# N or HO



## LycomingWarrior (Nov 14, 2010)

I haven't set up a train set in 20 years. Years ago, I set up my Dad's Lionel set around Christmas. 

I'm looking to get back in the hobby during the winter months. But I am not sure if I should setup an N or HO set. 

What are the pros and cons for each set?

Thanks


----------



## Smokestack Lightning (Oct 31, 2010)

You might cause a war over this thread:laugh: 
I like HO because it is the most popular, so parts etc are easy to find. N scale can obviously be fit in a smaller space.


----------



## tjcruiser (Jan 10, 2010)

HO is definitely more common, and easier/cheaper to find second-hand stuff to get started. Also, more accessories (buildings, scenery items, etc.) are available in HO.

That said, the small size of N offers great layout possibilities for those limited with small space.

You might want to peek at the Walthers website, or perhaps get on the mailing list for their monthly catalogs. They are a large dealer/distributor for both HO and N, and simply delving into the catalog or their website might spark your ideas, thinking, and questions.

Regards,

TJ


----------



## tankist (Jun 11, 2009)

LycomingWarrior said:


> But I am not sure if I should setup an N or HO set.
> 
> What are the pros and cons for each set?


I'm not sure which sandwich to make, peanut butter and jelly or mayo and salami. what are the pros and cons for each ? 

what is the pros of N? its smaller then HO
what is the pros of HO? its larger then N 

this is very individual question. i'm modeling HO for number of reasons. with that as good of a reasons as i might have, they are absolutely irrelevant to someone who decided on N. 

look at both and decided which one tastes better to you


----------



## modeltrainhead (Nov 15, 2009)

HO ALL THE WAY 

its big enough to see small enough for a 4x8 layout


----------



## gc53dfgc (Apr 13, 2010)

I personally would go with HO scale as there are as stated above many more buildgs scenery and detailling items to choose from. I have noticed that HO buildings are generally more detailed than N scale buildings as it is harder to put a lot of detail on N scale buildings. HO trains are generally more detailed than N scale trains but N scale trains can be very detailed to just not as cheaply as HO trains are. HO takes up a lot of space like a 4x8 for a basic oval with a turnout with two sidings. Also it is easier to notice and admire the details in HO like the manufacter plates on a GE locomotive without needing a magnifying glass.
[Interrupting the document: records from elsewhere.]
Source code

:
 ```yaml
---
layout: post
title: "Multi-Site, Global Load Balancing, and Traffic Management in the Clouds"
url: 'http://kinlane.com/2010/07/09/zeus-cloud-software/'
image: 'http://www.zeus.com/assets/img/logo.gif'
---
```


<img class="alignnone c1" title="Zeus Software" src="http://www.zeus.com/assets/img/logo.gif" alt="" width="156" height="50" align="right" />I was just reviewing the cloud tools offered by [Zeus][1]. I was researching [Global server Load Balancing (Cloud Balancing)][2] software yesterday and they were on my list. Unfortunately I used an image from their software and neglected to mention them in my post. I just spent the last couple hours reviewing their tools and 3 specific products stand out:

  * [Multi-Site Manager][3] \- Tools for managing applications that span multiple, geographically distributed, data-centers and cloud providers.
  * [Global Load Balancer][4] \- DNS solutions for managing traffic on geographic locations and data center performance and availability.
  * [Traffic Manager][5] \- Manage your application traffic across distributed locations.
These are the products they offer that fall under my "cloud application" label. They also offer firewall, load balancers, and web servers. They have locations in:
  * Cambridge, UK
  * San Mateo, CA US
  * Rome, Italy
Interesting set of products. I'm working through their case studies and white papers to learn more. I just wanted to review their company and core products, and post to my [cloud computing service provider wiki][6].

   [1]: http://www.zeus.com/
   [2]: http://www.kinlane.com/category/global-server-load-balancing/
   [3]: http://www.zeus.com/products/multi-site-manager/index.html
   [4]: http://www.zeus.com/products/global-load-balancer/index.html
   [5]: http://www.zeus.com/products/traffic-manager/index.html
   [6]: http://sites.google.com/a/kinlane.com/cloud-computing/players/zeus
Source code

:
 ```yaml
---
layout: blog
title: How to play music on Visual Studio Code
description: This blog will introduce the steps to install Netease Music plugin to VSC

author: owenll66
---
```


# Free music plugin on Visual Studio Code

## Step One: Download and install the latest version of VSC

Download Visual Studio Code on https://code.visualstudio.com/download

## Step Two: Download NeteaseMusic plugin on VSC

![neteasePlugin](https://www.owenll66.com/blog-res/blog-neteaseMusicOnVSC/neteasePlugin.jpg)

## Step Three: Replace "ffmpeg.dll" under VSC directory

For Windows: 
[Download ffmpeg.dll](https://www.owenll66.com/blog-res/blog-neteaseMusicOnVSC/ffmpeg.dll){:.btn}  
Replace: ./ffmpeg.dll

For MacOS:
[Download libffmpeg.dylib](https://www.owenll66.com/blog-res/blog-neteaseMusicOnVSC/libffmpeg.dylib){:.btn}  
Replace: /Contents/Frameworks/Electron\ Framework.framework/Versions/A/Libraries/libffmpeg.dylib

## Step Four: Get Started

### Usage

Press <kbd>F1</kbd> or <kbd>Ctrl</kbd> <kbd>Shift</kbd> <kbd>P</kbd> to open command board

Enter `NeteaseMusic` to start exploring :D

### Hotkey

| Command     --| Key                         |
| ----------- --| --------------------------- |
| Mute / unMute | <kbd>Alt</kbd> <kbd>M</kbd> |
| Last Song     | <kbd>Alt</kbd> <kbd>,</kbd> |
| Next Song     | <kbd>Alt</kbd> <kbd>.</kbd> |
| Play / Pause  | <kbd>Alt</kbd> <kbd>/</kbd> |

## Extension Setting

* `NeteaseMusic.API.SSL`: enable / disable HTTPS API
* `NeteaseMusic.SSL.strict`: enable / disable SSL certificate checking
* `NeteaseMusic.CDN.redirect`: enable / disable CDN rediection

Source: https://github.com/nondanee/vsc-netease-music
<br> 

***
Now on to the Pros of N scale 
N scale offers the cappability to put much more on say a 4 x 8 like a large oval with a small freight yard or train station. they are fascinating things to see and wonder at the work that went into there mechanics plus N scale uses less power i think so if your a green nut then you'll love N scale or maybe even T scale if you can find them. Some more Cons of N makeing the models look perfect can be a bit tricky as to not mess up the glu or something. You will do a lot more praying to jesus with N scale though that might belong up with the Pros. (praying to jesus is when you spend hours hunched over your floor looking for that one little piece you dropped by accident. Also a very good way to stay in hape.  )


----------